Find the lines below holding the word "Python" and copy each of them.

#### PROVIDED ENTRIES ####

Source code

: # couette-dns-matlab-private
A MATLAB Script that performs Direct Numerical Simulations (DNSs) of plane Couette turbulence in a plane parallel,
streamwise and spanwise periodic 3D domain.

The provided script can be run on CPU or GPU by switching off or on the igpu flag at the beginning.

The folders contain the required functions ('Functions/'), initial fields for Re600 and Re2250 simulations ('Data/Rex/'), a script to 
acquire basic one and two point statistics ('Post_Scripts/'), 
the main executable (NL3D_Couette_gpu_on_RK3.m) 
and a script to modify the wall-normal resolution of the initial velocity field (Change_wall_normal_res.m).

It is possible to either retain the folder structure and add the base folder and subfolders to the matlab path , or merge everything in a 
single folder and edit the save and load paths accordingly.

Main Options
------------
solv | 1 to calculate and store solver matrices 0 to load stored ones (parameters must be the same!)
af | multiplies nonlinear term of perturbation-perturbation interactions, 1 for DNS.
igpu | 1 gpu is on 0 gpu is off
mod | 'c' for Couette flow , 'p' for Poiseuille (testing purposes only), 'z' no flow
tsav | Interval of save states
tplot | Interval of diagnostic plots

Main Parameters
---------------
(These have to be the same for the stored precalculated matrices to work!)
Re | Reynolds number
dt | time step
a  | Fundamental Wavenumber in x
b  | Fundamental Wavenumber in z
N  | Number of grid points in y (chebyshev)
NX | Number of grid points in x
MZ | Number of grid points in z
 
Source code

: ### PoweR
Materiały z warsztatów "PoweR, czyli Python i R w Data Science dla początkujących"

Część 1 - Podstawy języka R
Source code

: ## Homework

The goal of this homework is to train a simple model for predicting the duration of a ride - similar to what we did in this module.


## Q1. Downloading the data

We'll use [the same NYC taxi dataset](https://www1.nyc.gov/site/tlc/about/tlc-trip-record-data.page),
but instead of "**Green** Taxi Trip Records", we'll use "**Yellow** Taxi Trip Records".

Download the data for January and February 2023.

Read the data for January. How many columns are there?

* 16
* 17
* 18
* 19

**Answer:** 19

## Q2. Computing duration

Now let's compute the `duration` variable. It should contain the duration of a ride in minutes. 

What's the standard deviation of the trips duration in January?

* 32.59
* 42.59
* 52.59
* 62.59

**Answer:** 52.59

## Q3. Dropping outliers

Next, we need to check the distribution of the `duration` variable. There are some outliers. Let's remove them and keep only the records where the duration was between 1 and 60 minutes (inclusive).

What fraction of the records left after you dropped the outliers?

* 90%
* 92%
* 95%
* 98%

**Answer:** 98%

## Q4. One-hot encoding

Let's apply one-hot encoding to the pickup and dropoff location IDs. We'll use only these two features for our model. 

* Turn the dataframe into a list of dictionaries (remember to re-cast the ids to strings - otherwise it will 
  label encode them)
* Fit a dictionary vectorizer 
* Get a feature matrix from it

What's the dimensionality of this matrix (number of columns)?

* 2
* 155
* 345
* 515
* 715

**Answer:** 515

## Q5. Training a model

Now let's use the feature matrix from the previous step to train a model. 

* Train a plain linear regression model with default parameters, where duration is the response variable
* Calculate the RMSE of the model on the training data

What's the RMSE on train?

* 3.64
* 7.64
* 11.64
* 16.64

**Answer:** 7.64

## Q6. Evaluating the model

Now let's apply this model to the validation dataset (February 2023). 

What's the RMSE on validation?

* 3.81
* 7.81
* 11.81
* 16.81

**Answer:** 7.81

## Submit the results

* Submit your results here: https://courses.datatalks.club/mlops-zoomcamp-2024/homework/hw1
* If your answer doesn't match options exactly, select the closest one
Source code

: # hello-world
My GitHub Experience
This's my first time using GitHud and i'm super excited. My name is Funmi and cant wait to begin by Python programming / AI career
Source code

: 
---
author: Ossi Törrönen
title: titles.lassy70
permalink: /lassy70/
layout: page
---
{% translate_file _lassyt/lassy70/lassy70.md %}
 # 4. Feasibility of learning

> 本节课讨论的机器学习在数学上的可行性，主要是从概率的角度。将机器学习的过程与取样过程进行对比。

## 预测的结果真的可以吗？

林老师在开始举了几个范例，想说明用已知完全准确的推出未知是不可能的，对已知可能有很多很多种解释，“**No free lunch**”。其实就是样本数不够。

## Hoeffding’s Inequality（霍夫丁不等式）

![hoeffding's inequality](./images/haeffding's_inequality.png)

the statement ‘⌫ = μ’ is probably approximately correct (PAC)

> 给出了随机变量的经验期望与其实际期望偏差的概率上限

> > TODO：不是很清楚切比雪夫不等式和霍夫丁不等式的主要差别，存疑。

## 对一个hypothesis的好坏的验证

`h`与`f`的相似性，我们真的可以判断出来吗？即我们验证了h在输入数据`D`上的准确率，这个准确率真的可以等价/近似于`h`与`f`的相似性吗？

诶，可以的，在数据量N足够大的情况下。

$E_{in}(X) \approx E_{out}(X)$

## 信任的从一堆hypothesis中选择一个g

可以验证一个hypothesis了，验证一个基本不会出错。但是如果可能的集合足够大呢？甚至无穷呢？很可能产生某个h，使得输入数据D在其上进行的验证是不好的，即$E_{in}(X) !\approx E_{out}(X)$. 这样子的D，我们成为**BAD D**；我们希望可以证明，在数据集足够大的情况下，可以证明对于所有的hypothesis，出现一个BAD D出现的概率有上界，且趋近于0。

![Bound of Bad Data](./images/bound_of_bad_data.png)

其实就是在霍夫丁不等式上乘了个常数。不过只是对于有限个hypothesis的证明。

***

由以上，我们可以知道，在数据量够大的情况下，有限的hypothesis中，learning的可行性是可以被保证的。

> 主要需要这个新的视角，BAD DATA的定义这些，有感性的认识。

####

— RESPONSE TO THE TASK —
Materiały z warsztatów "PoweR, czyli Python i R w Data Science dla początkujących"
This's my first time using GitHud and i'm super excited. My name is Funmi and cant wait to begin by Python programming / AI career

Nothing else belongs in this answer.